INSTRUCTIONS TO FOLLOW - Below are records; please set down exactly the lines from the first through the one containing "Large Language Models are".

★ ★ ★ ★

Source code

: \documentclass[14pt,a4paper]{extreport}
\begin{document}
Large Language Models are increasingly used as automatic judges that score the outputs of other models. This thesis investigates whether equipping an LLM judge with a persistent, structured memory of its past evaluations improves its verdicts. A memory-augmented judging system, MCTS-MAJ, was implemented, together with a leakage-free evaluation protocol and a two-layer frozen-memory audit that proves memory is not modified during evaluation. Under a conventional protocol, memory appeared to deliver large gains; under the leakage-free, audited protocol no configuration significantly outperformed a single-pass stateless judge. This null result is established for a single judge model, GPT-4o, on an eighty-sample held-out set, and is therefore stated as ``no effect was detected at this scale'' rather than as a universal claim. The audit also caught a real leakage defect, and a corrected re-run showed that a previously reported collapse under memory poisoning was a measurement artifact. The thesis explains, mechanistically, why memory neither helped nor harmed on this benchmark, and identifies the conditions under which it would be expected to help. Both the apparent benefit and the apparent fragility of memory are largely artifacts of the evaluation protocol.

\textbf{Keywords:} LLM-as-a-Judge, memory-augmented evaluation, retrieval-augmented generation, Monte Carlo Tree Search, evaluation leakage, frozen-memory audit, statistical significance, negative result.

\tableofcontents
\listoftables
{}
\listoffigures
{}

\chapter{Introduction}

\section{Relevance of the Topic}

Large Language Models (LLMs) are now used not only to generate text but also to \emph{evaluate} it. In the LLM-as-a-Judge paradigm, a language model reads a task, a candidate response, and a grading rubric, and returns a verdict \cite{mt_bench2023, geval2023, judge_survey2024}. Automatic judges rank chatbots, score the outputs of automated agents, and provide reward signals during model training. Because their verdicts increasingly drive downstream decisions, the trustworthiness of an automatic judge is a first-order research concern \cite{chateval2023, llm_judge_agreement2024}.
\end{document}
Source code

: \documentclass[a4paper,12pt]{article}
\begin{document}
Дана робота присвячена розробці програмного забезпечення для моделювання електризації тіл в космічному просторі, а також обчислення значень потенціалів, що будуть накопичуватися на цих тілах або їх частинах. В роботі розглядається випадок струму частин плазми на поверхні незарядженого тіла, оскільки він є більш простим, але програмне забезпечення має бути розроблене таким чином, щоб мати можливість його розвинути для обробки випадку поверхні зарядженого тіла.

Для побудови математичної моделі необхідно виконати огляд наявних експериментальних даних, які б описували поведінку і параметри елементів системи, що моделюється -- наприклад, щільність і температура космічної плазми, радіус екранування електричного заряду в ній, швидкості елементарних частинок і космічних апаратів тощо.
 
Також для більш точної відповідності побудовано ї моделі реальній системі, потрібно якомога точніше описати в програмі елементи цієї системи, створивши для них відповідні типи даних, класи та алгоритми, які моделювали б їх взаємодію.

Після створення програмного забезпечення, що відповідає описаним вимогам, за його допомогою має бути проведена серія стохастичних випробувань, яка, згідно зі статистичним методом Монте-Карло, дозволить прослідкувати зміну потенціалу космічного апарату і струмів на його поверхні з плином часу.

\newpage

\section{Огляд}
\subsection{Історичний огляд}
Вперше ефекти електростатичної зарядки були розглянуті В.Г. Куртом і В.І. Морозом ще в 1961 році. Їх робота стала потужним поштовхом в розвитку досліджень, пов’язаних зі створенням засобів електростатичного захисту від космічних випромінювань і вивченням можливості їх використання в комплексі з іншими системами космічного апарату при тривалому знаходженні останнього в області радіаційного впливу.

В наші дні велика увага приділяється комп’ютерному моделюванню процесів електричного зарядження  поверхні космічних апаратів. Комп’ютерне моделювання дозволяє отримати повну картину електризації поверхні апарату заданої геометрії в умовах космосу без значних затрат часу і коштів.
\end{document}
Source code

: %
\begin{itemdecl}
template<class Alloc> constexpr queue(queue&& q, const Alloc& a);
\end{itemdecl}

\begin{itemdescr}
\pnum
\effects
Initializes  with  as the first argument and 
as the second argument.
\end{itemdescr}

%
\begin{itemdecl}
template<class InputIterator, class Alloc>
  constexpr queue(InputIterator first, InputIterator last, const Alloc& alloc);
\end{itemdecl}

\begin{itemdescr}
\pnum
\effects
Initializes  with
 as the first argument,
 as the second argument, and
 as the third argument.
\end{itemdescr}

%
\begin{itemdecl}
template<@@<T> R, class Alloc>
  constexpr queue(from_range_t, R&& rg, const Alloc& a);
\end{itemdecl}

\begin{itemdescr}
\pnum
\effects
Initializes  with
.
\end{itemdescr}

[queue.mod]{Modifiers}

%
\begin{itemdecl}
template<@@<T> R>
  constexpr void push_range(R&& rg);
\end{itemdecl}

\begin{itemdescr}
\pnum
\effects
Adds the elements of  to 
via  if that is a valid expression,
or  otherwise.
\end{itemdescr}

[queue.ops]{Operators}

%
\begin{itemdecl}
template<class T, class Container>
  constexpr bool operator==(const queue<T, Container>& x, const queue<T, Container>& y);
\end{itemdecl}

★ ★ ★ ★

REPLY TO THE TASK -
Source code

: \documentclass[14pt,a4paper]{extreport}
\begin{document}
Large Language Models are increasingly used as automatic judges that score the outputs of other models. This thesis investigates whether equipping an LLM judge with a persistent, structured memory of its past evaluations improves its verdicts. A memory-augmented judging system, MCTS-MAJ, was implemented, together with a leakage-free evaluation protocol and a two-layer frozen-memory audit that proves memory is not modified during evaluation. Under a conventional protocol, memory appeared to deliver large gains; under the leakage-free, audited protocol no configuration significantly outperformed a single-pass stateless judge. This null result is established for a single judge model, GPT-4o, on an eighty-sample held-out set, and is therefore stated as ``no effect was detected at this scale'' rather than as a universal claim. The audit also caught a real leakage defect, and a corrected re-run showed that a previously reported collapse under memory poisoning was a measurement artifact. The thesis explains, mechanistically, why memory neither helped nor harmed on this benchmark, and identifies the conditions under which it would be expected to help. Both the apparent benefit and the apparent fragility of memory are largely artifacts of the evaluation protocol.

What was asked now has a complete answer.